In short, are you shipping features faster than anyone can tell whether they're the right features? Because building the wrong things really efficiently isn't success. It's just faster failure.
This is extractive thinking applied to an extractive tool. It's optimization squared. And it produces exactly what you'd expect: faster coding output, roughly the same problems, and quite possibly new problems on top.
So What's the Generative Use of AI?
I use AI every day. Extensively. And I think it's one of the most powerful tools I've ever encountered. But the way I use it looks not much like what most organizations are talking about.
I use AI as a thinking partner. I bring the ideas — from 28 years of consulting, from conversations with clients, from observations about what's working and what's broken. The AI helps me organize those ideas, find connections between them, structure them into something coherent. It's the auxiliary brain I've always wanted. It helps me think faster and more clearly about things I've already observed.
This essay series? I'm using AI to help me write it. (It's the best editor ever.) But every insight in here — the Gen X Eeyore thing, the improv comedy connection, the accountant who can't create revenue, the observation that people have stopped raising their hands in retros — those came from being a human in the world for 50-some years. The AI helped me organize and articulate them. It helped mine the ore. But it didn't dig the mine. And it didn't even decide to found the mining company.
In short, nothing would have happened if I hadn't had the idea and started the conversation. And that's the right relationship. The human brings the generative energy. The AI provides extractive support. Together, you get something neither could produce alone.
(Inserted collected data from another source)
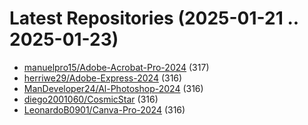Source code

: # Latest Repositories (2025-01-21 .. 2025-01-23)

- [manuelpro15/Adobe-Acrobat-Pro-2024](https://github.com/manuelpro15/Adobe-Acrobat-Pro-2024) (317)
- [herriwe29/Adobe-Express-2024](https://github.com/herriwe29/Adobe-Express-2024) (316)
- [ManDeveloper24/Al-Photoshop-2024](https://github.com/ManDeveloper24/Al-Photoshop-2024) (316)
- [diego2001060/CosmicStar](https://github.com/diego2001060/CosmicStar) (316)
- [LeonardoB0901/Canva-Pro-2024](https://github.com/LeonardoB0901/Canva-Pro-2024) (316)
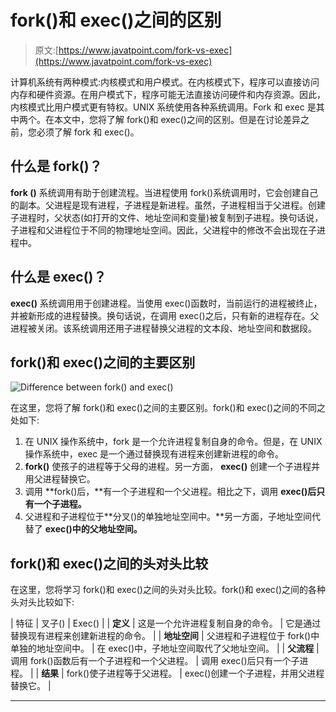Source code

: # fork()和 exec()之间的区别

> 原文:[https://www.javatpoint.com/fork-vs-exec](https://www.javatpoint.com/fork-vs-exec)

计算机系统有两种模式:内核模式和用户模式。在内核模式下，程序可以直接访问内存和硬件资源。在用户模式下，程序可能无法直接访问硬件和内存资源。因此，内核模式比用户模式更有特权。UNIX 系统使用各种系统调用。Fork 和 exec 是其中两个。在本文中，您将了解 fork()和 exec()之间的区别。但是在讨论差异之前，您必须了解 fork 和 exec()。

## 什么是 fork()？

**fork ()** 系统调用有助于创建流程。当进程使用 fork()系统调用时，它会创建自己的副本。父进程是现有进程，子进程是新进程。虽然，子进程相当于父进程。创建子进程时，父状态(如打开的文件、地址空间和变量)被复制到子进程。换句话说，子进程和父进程位于不同的物理地址空间。因此，父进程中的修改不会出现在子进程中。

## 什么是 exec()？

**exec()** 系统调用用于创建进程。当使用 exec()函数时，当前运行的进程被终止，并被新形成的进程替换。换句话说，在调用 exec()之后，只有新的进程存在。父进程被关闭。该系统调用还用子进程替换父进程的文本段、地址空间和数据段。

## fork()和 exec()之间的主要区别

![Difference between fork() and exec()](../Images/1b2083fc969636065eb8a1acc9238e3a.png)

在这里，您将了解 fork()和 exec()之间的主要区别。fork()和 exec()之间的不同之处如下:

1.  在 UNIX 操作系统中，fork 是一个允许进程复制自身的命令。但是，在 UNIX 操作系统中，exec 是一个通过替换现有进程来创建新进程的命令。
2.  **fork()** 使孩子的进程等于父母的进程。另一方面， **exec()** 创建一个子进程并用父进程替换它。
3.  调用 **fork()后，**有一个子进程和一个父进程。相比之下，调用 **exec()后只有一个子进程。**
4.  父进程和子进程位于**分叉()的单独地址空间中。**另一方面，子地址空间代替了 **exec()中的父地址空间。**

## fork()和 exec()之间的头对头比较

在这里，您将学习 fork()和 exec()之间的头对头比较。fork()和 exec()之间的各种头对头比较如下:

| 特征 | 叉子() | Exec() |
| **定义** | 这是一个允许进程复制自身的命令。 | 它是通过替换现有进程来创建新进程的命令。 |
| **地址空间** | 父进程和子进程位于 fork()中单独的地址空间中。 | 在 exec()中，子地址空间取代了父地址空间。 |
| **父流程** | 调用 fork()函数后有一个子进程和一个父进程。 | 调用 exec()后只有一个子进程。 |
| **结果** | fork()使子进程等于父进程。 | exec()创建一个子进程，并用父进程替换它。 |

* * *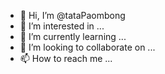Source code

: - 👋 Hi, I’m @tataPaombong
- 👀 I’m interested in ...
- 🌱 I’m currently learning ...
- 💞️ I’m looking to collaborate on ...
- 📫 How to reach me ...

<!---
tataPaombong/tataPaombong is a ✨ special ✨ repository because its `README.md` (this file) appears on your GitHub profile.
You can click the Preview link to take a look at your changes.
--->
But flip it — ask the AI to be generative while the human just manages the output — and you get the gray building from Essay 1. Packing paperclips into boxes under fluorescent lights. All output. No life.
The Question Every Leader Needs to Ask
Before you add AI to your team, to your process, to your product — ask this:
Are we using AI to amplify something generative? Or are we using AI to accelerate something extractive?
If your organization already has clear vision, curious people, good requirements, and a culture where people raise their hands — AI is going to be incredible for you. It'll amplify all of that virtuous goodness.
If your organization is numb, running on fumes, optimizing what's left of the last good idea someone had three years ago — AI is going to automate the numbness. Faster. More efficiently. With better dashboards. Supercharged numbness.
The tool doesn't determine the outcome. The orientation does.
What Comes Next
This is Essay 2 in a series. I'm going to get more practical from here — specific patterns I see in struggling organizations, the diagnostic questions I ask when I walk in the door, and the leadership and communication skills that actually move teams from extractive to generative.
But I wanted to establish this idea first, because it changes how you think about everything else: AI is the most powerful extractive tool ever built. That makes it extraordinarily valuable. And it makes the generative capacity of your humans — their curiosity, their ideas, their ability to present new information — more important than it's ever been.
The scene still needs new information. AI can't provide it. Your people can.
If they haven't stopped raising their hands.